Tuesday, September 19, 2017

NoSQL screwing up

        This post is regarding my current (previous in case I quit before you see this) company. The company has been using RDBMS since years, which is trusted. Architects here started using Couchbase just because NoSQL gives options to scale big time. But the user permissions of each control is in RDBMS, which is pulled while Login and saved in access token in Couchbase. Another problem arise that the admins can grant and revoke permissions of any user or user group on any content or any specific collection of contents, let's call it document X. To use triggers there were about 25 tables which were needed to be applied. Syncing with RDBMS for every query was a big problem. They decided to keep a copy of the permissions into Couchbase and sync only the permission documents. It was also too much effort to sync using the triggers or a scheduled job. This was the most unfeasible option to take, when the database structure is already too big. Let's see other architectural decisions which were made.
        The document X in Couchbase is very big. Each of such document contains multiple user and multiple content, duplicated in each. Though there is no problem with duplicate, the architects decided to break it down into several small documents. User document and Content document were pulled out and Mapping documents of 3 types were made. Mapping between User and Content, X and User, X and Content. But Couchbase doesn't support join. NoSQLs are actually not meant to support join. I made many views to get the data. But that multiplied the interactions with Couchbase 3 times.
        So to replace the use of views, architect decided to use another data-source, to which we will come back. If Couchbase is just used for querying using keys, then why do we need Couchbase. Can't we directly use Memcache? Couchbase internally uses pool of Memcache. But no, the architects want to keep the NoSQL scaling option open.
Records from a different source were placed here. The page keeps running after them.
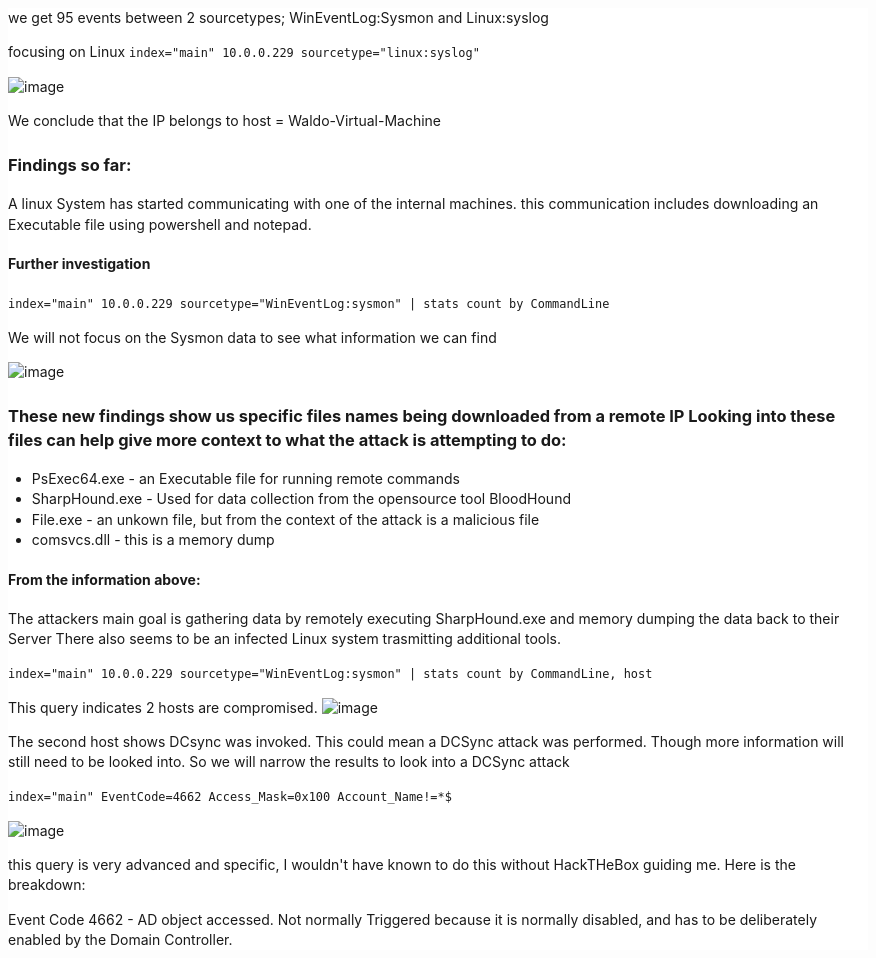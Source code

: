 we get 95 events between 2 sourcetypes; WinEventLog:Sysmon and Linux:syslog

focusing on Linux
`index="main" 10.0.0.229 sourcetype="linux:syslog"`

![image](https://github.com/user-attachments/assets/b4ff4974-f4c7-4d12-a0d2-e085169858a1)

We conclude that the IP belongs to host = Waldo-Virtual-Machine

### Findings so far:

A linux System has started communicating with one of the internal machines. this communication includes downloading an Executable file using powershell and notepad.

#### Further investigation

`index="main" 10.0.0.229 sourcetype="WinEventLog:sysmon" | stats count by CommandLine`

We will not focus on the Sysmon data to see what information we can find

![image](https://github.com/user-attachments/assets/4552aff2-939b-4a2e-8fac-e2fb2ffd568a)

### These new findings show us specific files names being downloaded from a remote IP Looking into these files can help give more context to what the attack is attempting to do:
 - PsExec64.exe - an Executable file for running remote commands
 - SharpHound.exe - Used for data collection from the opensource tool BloodHound
 - File.exe - an unkown file, but from the context of the attack is a malicious file 
 - comsvcs.dll - this is a memory dump

#### From the information above: 
The attackers main goal is gathering data by remotely executing SharpHound.exe and memory dumping the data back to their Server
There also seems to be an infected Linux system trasmitting additional tools.

`index="main" 10.0.0.229 sourcetype="WinEventLog:sysmon" | stats count by CommandLine, host`

This query indicates 2 hosts are compromised. 
![image](https://github.com/user-attachments/assets/ef7844d7-d78c-43ba-bdbb-7bd55213dafa)

The second host shows DCsync was invoked. 
This could mean a DCSync attack was performed. Though more information will still need to be looked into. 
So we will narrow the results to look into a DCSync attack

`index="main" EventCode=4662 Access_Mask=0x100 Account_Name!=*$`

![image](https://github.com/user-attachments/assets/756cb8f2-bb13-4ae7-a8f0-cbb0aace5f73)

this query is very advanced and specific, I wouldn't have known to do this without HackTHeBox guiding me.
Here is the breakdown:

Event Code 4662 - AD object accessed. Not normally Triggered because it is normally disabled, 
and has to be deliberately enabled by the Domain Controller.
Then to solve our problem of architects introduced Elastic Search.
        I strongly opposed the use of Elastic Search. If there is no future requirement that there ever will be search on this project, then using the Elastic Search for id search is an under-utilization. Keeping the big document X in the Elastic Search, indexing only the ids and retrieving only the required document fields. But id search is hardly 5% utilization of the Elastic Search. The option is still under consideration because of the confident opposition and also addition of third layer in the system for a single project is not preferred. Though in the future the other projects of the company can use the same documents, the addition of third layer and problem in syncing the three data-sources is a big headache.
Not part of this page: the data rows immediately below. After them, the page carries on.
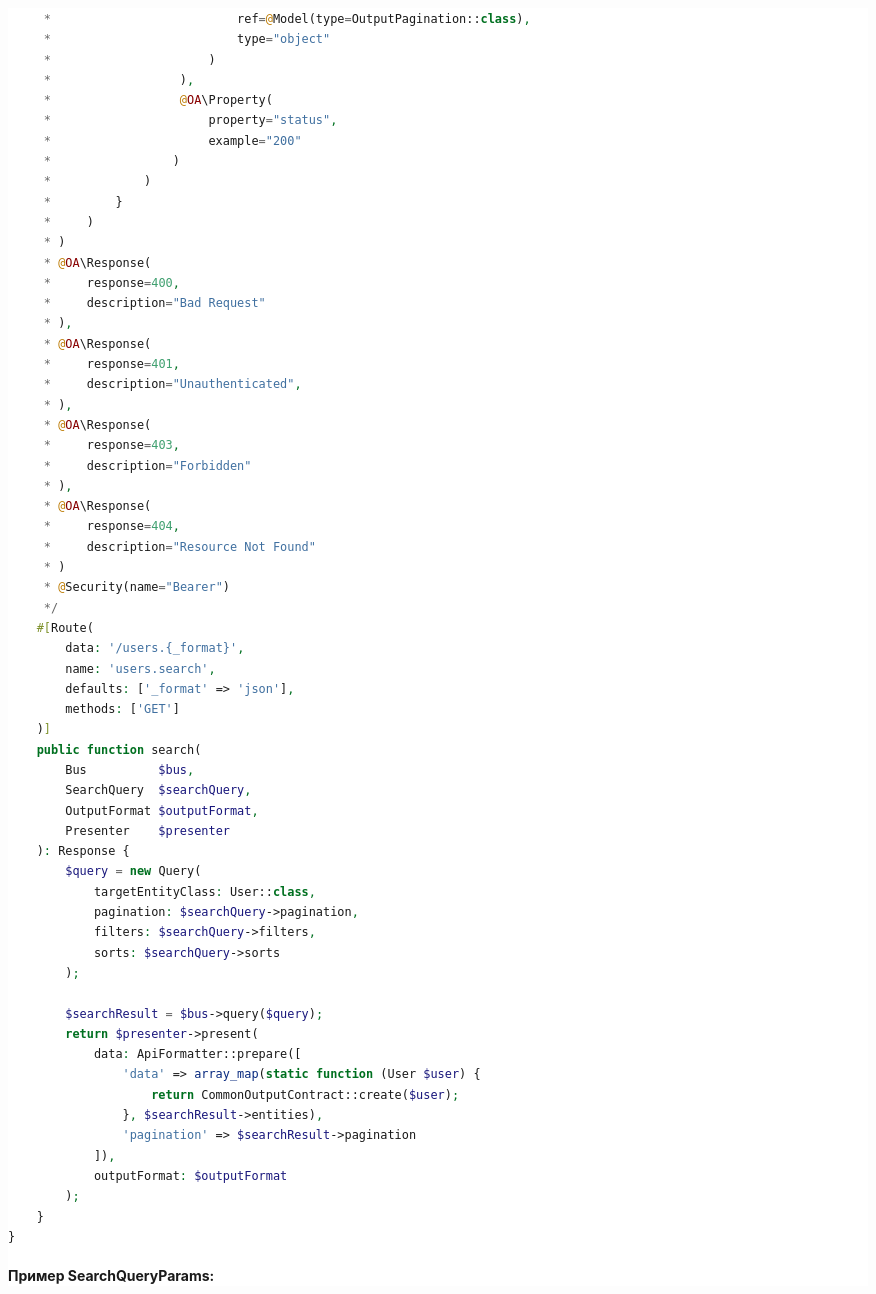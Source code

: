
 ```php
     *                          ref=@Model(type=OutputPagination::class),
     *                          type="object"
     *                      )
     *                  ),
     *                  @OA\Property(
     *                      property="status",
     *                      example="200"
     *                 )
     *             )
     *         }
     *     )
     * )
     * @OA\Response(
     *     response=400,
     *     description="Bad Request"
     * ),
     * @OA\Response(
     *     response=401,
     *     description="Unauthenticated",
     * ),
     * @OA\Response(
     *     response=403,
     *     description="Forbidden"
     * ),
     * @OA\Response(
     *     response=404,
     *     description="Resource Not Found"
     * )
     * @Security(name="Bearer")
     */
    #[Route(
        data: '/users.{_format}',
        name: 'users.search',
        defaults: ['_format' => 'json'],
        methods: ['GET']
    )]
    public function search(
        Bus          $bus,
        SearchQuery  $searchQuery,
        OutputFormat $outputFormat,
        Presenter    $presenter
    ): Response {
        $query = new Query(
            targetEntityClass: User::class,
            pagination: $searchQuery->pagination,
            filters: $searchQuery->filters,
            sorts: $searchQuery->sorts
        );

        $searchResult = $bus->query($query);
        return $presenter->present(
            data: ApiFormatter::prepare([
                'data' => array_map(static function (User $user) {
                    return CommonOutputContract::create($user);
                }, $searchResult->entities),
                'pagination' => $searchResult->pagination
            ]),
            outputFormat: $outputFormat
        );
    }
}
```
#### Пример SearchQueryParams:

[//]: # (todo: переделать под атрибуты)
        Now coming to the point. In Couchbase, if we don't use views in Couchbase, Couchbase is useless. It just a cache then. And even if we are going to put many different type of document in Couchbase, views made for one type of document will be applied to all types of documents. Its preferable not to use more than 10 views on each bucket. This make the Couchbase too restricted. Also as views work well only if the documents are not added or modified frequently, else it needs to update the views for the document and the cache of the stale data.
        The same goes with most of the NoSQLs. NoSQLs are not meant to support relational capabilities. May be I am thinking too narrow. But instead of developing NoSQL to have relational capabilities, its better to develop RDBMS to have speed and scaling capabilities. It can also have option of less structured data model, something like column family in Cassandra. It can also have Solr or Elastic Search like indexing, to support text search as well.